- Exercise instructions -
The string "localhost" may appear in lines of the listing. Report each line where it does.
== Segment start ==
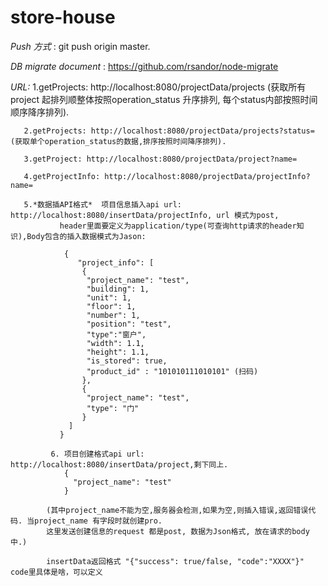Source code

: # store-house

*Push 方式* : git push origin master.

*DB migrate document* : https://github.com/rsandor/node-migrate

*URL:*
       1.getProjects: http://localhost:8080/projectData/projects (获取所有project 起排列顺整体按照operation_status 升序排列,
        每个status内部按照时间顺序降序排列).

       2.getProjects: http://localhost:8080/projectData/projects?status= (获取单个operation_status的数据,排序按照时间降序排列).

       3.getProject: http://localhost:8080/projectData/project?name=

       4.getProjectInfo: http://localhost:8080/projectData/projectInfo?name=

       5.*数据插API格式*  项目信息插入api url: http://localhost:8080/insertData/projectInfo, url 模式为post,
               header里面要定义为application/type(可查询http请求的header知识),Body包含的插入数据模式为Jason:

                {
                   "project_info": [
                    {
                     "project_name": "test",
                     "building": 1,
                     "unit": 1,
                     "floor": 1,
                     "number": 1,
                     "position": "test",
                     "type":"窗户",
                     "width": 1.1,
                     "height": 1.1,
                     "is_stored": true,
                     "product_id" : "101010111010101" (扫码)
                    },
                    {
                     "project_name": "test",
                     "type": "门"
                    }
                 ]
               }

             6. 项目创建格式api url: http://localhost:8080/insertData/project,剩下同上.
                {
                  "project_name": "test"
                }

            (其中project_name不能为空,服务器会检测,如果为空,则插入错误,返回错误代码. 当project_name 有字段时就创建pro.
            这里发送创建信息的request 都是post, 数据为Json格式, 放在请求的body中.)

            insertData返回格式 "{"success": true/false, "code":"XXXX"}"  code里具体是啥，可以定义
== Segment end ==
- Answer space -
       1.getProjects: http://localhost:8080/projectData/projects (获取所有project 起排列顺整体按照operation_status 升序排列,
       2.getProjects: http://localhost:8080/projectData/projects?status= (获取单个operation_status的数据,排序按照时间降序排列).
       3.getProject: http://localhost:8080/projectData/project?name=
       4.getProjectInfo: http://localhost:8080/projectData/projectInfo?name=
       5.*数据插API格式*  项目信息插入api url: http://localhost:8080/insertData/projectInfo, url 模式为post,
             6. 项目创建格式api url: http://localhost:8080/insertData/project,剩下同上.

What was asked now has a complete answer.